Friday, February 16, 2007


There's this hep, shorn head army cat buying drinks for everybody within shouting range here tonight at karaoke night at St. Elmo's saloon. He's celebrating his engagement to his rather Rubinesque fiancee. He's singing Beach Boys tunes to her in the key of drywall. It's touching, if a bit silly. But what intrigued my helplessly sardonic whit was the tale of his engagement. To whit:

"I asked her to marry me in the woman's clothing section of Wal-Mart! Isn't that crazy? I figured, hey I love Wal-Mart, and won't this be a great story to tell our kids?!"

Welcome to the new world order where war & consumerism are ONE.

Wait a minute? Did I say "new?" - RSM
Sent from my BlackBerry® wireless device

Tuesday, February 13, 2007

Second Line

Oh woman
Oh woman
They're playing our song
Sade, here in bed my head 'neath 10 pounds of down
Nursing a hangover, sipping chicory
Staring at my Gretchen Baer six feet wide and half as tall
The only piece of real art I've ever owned now serving as headboard
Called "Leaving Home" it fits me well
My temperament, my eyes-to-the-horizon daydream life.

Oh woman
Where have you gone?
Oh yeah, you're down there
Straight through Earth's core
Out the other side
"Standing under skies looking for holes
Arms outstretched
Waiting for falling birds."
Lovely sentiment, though you may as well be looking at the ground 'neath your feet
I'm more worm than bird
Warm in my bed down here in Sinkhole, USA.
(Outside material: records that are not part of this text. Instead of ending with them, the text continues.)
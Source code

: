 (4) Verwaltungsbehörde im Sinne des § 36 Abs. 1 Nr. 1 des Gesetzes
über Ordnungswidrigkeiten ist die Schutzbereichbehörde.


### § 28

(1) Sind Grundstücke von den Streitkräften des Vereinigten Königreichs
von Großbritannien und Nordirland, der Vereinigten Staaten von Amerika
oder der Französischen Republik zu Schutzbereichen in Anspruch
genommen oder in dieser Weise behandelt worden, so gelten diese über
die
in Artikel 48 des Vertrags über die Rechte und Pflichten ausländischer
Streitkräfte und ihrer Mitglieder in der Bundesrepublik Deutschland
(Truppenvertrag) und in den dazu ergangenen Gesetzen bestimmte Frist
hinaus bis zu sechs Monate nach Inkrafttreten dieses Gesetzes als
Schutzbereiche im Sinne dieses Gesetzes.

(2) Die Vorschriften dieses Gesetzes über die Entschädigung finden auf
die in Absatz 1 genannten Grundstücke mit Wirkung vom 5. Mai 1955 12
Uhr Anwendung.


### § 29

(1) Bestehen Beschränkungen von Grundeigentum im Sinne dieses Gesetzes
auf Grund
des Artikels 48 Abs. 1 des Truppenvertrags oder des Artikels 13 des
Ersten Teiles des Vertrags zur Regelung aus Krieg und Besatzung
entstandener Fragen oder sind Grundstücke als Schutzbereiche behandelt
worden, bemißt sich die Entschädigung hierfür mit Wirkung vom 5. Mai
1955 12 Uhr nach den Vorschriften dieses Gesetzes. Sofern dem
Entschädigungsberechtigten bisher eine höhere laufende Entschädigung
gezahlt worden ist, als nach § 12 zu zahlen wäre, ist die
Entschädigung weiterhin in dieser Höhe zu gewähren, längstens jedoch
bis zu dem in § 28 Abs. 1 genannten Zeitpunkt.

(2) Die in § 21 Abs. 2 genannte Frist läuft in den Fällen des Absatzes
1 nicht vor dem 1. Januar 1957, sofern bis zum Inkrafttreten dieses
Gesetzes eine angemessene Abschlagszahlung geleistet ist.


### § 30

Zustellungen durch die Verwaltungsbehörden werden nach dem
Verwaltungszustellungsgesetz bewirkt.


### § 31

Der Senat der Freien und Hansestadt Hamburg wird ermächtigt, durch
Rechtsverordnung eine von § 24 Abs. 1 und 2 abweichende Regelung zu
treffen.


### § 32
James cries sometimes when I read my work.
It makes me feel uneasy.
I don't take compliments well.
And his tears are nothing if not twisted praise.
The pain writes the poetry, the prose.
Not me.
And he taps that pain like a sugar maple
But the taste for me is bitter.
Recollection, remorse.
This is why I avoid public readings.
They ring of pomp and ego and leave me
Feeling dirty.

But hey, no tears.
No sympathy for the Devil.
Have you heard the news?
They're moving the White House to the La Brea Tar Pits, so strong is that nutfucker's jones for fossil fuels.
With any luck, he'll swim in the muck
We'll have a tar baby for president.
Quid pro quo, eh?

They hung the wrong man, some guy said, almost got his ass shipped down to Guantanamo for his pluck, and I say bravo.
Go man go.
Almost only counts in horseshoes and hand grenades.
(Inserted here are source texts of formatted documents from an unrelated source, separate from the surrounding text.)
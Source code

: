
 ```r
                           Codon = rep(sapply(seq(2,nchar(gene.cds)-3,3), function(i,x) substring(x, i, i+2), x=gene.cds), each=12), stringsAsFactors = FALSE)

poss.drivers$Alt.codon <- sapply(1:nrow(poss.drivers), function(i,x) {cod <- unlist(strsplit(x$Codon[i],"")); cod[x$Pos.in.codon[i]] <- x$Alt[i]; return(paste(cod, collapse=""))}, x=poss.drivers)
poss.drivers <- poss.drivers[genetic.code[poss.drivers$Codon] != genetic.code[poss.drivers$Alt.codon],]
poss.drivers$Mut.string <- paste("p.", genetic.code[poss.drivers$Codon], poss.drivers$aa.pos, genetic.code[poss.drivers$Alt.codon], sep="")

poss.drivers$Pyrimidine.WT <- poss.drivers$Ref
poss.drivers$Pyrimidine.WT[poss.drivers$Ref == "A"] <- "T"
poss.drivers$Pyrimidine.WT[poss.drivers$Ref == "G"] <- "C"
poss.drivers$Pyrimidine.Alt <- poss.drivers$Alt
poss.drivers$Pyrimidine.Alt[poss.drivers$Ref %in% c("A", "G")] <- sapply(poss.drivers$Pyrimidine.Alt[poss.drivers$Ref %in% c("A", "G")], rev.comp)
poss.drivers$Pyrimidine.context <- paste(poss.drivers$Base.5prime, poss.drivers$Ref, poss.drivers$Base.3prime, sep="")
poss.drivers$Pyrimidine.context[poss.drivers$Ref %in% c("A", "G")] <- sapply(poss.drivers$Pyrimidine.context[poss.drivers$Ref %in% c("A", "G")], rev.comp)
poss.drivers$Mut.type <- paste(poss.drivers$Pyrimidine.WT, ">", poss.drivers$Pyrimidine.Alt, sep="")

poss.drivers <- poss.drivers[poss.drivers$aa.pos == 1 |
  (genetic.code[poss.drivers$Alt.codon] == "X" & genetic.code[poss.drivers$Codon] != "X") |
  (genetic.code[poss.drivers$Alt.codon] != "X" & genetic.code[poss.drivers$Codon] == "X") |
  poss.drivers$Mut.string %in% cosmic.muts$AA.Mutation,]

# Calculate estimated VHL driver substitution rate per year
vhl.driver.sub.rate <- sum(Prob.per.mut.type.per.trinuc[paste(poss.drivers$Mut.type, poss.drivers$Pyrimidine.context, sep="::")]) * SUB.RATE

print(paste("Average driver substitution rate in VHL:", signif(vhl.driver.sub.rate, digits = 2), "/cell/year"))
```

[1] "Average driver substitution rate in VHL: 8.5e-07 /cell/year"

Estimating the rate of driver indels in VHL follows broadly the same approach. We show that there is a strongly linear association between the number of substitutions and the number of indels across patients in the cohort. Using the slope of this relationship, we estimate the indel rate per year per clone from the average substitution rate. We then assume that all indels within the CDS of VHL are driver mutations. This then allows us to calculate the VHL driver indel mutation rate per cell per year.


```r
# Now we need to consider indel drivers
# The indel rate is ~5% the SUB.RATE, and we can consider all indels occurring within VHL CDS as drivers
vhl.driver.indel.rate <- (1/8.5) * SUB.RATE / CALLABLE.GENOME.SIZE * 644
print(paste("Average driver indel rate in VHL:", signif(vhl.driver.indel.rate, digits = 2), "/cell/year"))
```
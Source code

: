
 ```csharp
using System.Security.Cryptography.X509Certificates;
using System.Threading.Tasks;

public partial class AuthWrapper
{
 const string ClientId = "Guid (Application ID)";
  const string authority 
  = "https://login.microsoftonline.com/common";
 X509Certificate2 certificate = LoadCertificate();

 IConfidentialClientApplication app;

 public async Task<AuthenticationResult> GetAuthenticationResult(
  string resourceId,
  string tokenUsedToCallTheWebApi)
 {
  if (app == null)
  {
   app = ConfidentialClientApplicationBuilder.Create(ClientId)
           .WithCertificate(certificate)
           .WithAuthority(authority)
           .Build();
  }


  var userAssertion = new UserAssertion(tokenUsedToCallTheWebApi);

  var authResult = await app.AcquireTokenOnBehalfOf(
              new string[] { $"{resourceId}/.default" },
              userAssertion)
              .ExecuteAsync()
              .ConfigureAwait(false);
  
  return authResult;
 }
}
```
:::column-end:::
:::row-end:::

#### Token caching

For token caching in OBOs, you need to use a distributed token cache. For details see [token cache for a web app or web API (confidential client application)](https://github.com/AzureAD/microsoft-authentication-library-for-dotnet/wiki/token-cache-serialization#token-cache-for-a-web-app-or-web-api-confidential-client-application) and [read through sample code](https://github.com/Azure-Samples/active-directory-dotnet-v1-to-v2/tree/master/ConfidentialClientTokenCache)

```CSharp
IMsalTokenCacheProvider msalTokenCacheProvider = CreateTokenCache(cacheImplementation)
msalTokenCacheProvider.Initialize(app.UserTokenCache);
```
If I were made leader of our jackass backwards government, I'd give every man, woman & child a grenade.
Do it for love of country.
Level the playing field.
Do it in Hunter's name
Fourth Amendment, Bronco!

I'd abolish the work week
Make every day Mardi Gras Day.
If God really did create All This in six days, well, I bet he quit on Tuesday and
Adorned Himself in beads of green, purple & gold.

Oh woman
Go on with your life.
You never did like the Bacchus in me anyway, and Baby, he's goin' strong to this day.
And thanks to you and this poem and the chicory what the Cajun dun drunk,
That mean old hangover be gone.
Time to work up another one.

It's Tuesday with one week left in the world.
This time tomorrow, it'll all be over.
So s'cuse me while I blow this sinkhole and
Stride on down to Napoleon & Magazine
To dance a second line at the jazz funeral
For Liberty & Justice For All
And blow a trumpet out of my ass, singing
All hail the Commander & Chief!

Oh woman
Be glad you are an Aussi
And not an Ameri-Roman
Here & Now
At the ugly end of an empire.

Sieg Heil.
Could UPS be the first wave of the new Nazi regime?
They DO deliver to the world.
Beware of men in brown shirts.
Jesus, if you're coming
You best get here soon.


Sent from my BlackBerry® wireless device

Monday, February 05, 2007

Good Advice at the Grand Hotel Saloon

"As your attorney, I advice you to buy your own nail polish." - Danny the Crossdresser, admonishing me for overly envying his turquoise nail polish over a happy hour beer at the locals-only round table with Chris Allen who, since a bad motorcycle tumble, has ever and always addressed me as "Doctor!" [Chris, too, is a fine doctor. Good bone man.]

Monday, January 22, 2007

The Great Google Easter Egg Hunt

No, this is not a rant. I'm still on strike. But for those of you who can hold out on new stuff and entertain yourself running around the labyrinth of past rants and the myriad other goodies on this site, you'll be happy to know I've set an April Fool's Day goal for finishing the first draft of my new book, working title, "GENERAL DELIVERY, USA." I'm crankin' out 1000 to 1500 words/day and bound and determined. For now, here are a few weird mentions of me I found in my ever-narcissistic perusal of the web for mention of myself.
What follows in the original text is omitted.